Maybe, and it takes embarrassingly long for him to think of this, Greg’s just forgotten his keys.

He turns off the stove and heads to the door, wiping his hands down on his waist apron (Greg had teased him when he bought it, but he is _not_ risking sauce on his $1000 jeans). He’s got a scathing comment ready to go, something about Greg being too dumb to get into his own apartment but said in a way that sounds much cooler and refined, but when he opens the door it’s not Greg he sees but Kendall.

His brain stalls again.

“Hi Tom,” Kendall says, taking a hand out of his pocket to give a little wave.

Tom plasters on a smile. “Kendall!” he says, waving him in, “I wasn’t expecting you, come in!”

Kendall frowns. “You weren’t? Greg said he texted you.”

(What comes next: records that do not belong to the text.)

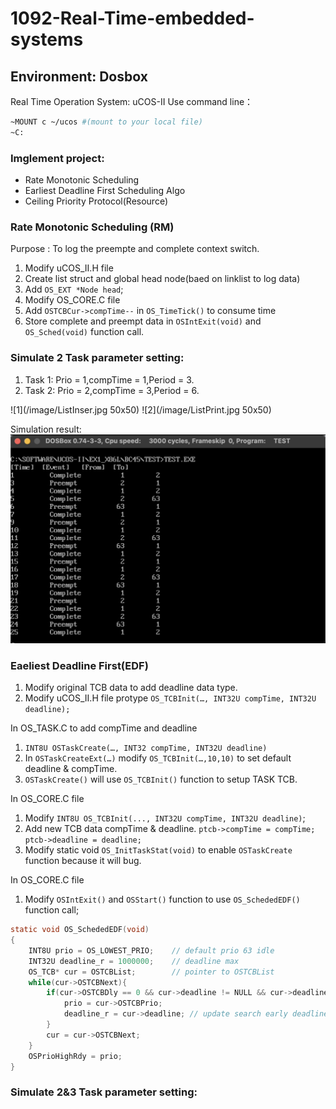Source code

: # 1092-Real-Time-embedded-systems
## Environment: Dosbox
Real Time Operation System: uCOS-II
Use command line：
```sh
~MOUNT c ~/ucos #(mount to your local file)
~C:
```
### Imglement project:
* Rate Monotonic Scheduling
* Earliest Deadline First Scheduling Algo
* Ceiling Priority Protocol(Resource)

### Rate Monotonic Scheduling (RM)
Purpose : To log the preempte and complete context switch.
1. Modify uCOS_II.H file 
2. Create list struct and global head node(baed on linklist to log data)
3. Add `OS_EXT *Node head`;
4. Modify OS_CORE.C file 
5. Add `OSTCBCur->compTime--` in `OS_TimeTick()` to consume time
6. Store complete and preempt data in `OSIntExit(void)` and `OS_Sched(void)` function call.

### Simulate 2 Task parameter setting:
1. Task 1: Prio = 1,compTime = 1,Period = 3.
2. Task 2: Prio = 2,compTime = 3,Period = 6.


![1](/image/ListInser.jpg 50x50)
![2](/image/ListPrint.jpg 50x50)

Simulation result:
![3](/image/rm_task2.jpg)

### Eaeliest Deadline First(EDF)
1. Modify original TCB data to add deadline data type.
2. Modify uCOS_II.H file protype `OS_TCBInit(…, INT32U compTime, INT32U deadline);`

In OS_TASK.C to add compTime and deadline
1. `INT8U OSTaskCreate(…, INT32 compTime, INT32U deadline)`
2. In `OSTaskCreateExt(…)` modify `OS_TCBInit(…,10,10)` to set default deadline & compTime.
3. `OSTaskCreate()` will use `OS_TCBInit()` function to setup TASK TCB.

In OS_CORE.C file
1. Modify `INT8U OS_TCBInit(..., INT32U compTime, INT32U deadline)`;
2. Add new TCB data compTime & deadline.
    `ptcb->compTime = compTime;`
    `ptcb->deadline = deadline;`
3. Modify static void `OS_InitTaskStat(void)` to enable `OSTaskCreate` function because it will bug.

In OS_CORE.C file
1. Modify `OSIntExit()` and `OSStart()` function to use `OS_SchededEDF()` function call; 
```c
static void OS_SchededEDF(void)
{
    INT8U prio = OS_LOWEST_PRIO;	// default prio 63 idle
    INT32U deadline_r = 1000000;	// deadline max 
    OS_TCB* cur = OSTCBList;		// pointer to OSTCBList
    while(cur->OSTCBNext){			
        if(cur->OSTCBDly == 0 && cur->deadline != NULL && cur->deadline < deadline_r) {
            prio = cur->OSTCBPrio;
            deadline_r = cur->deadline; // update search early deadline to compare
        }
        cur = cur->OSTCBNext;
    }
    OSPrioHighRdy = prio;
}
```
### Simulate 2&3 Task parameter setting:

“Oh.” Would it be weird, to say to Kendall that he hasn’t looked at his phone at _all_ in at least two days? Probably. “My phone must be out of juice. Is he on his way?” At that, Tom peers around Kendall as if he’s somehow hiding all 6’7 of Greg behind him.

“Dude.” Kendall’s got his head cocked to the side now, still with that slightly incredulous frown he gets, like he’s looking at a specimen in a lab. “Seriously?”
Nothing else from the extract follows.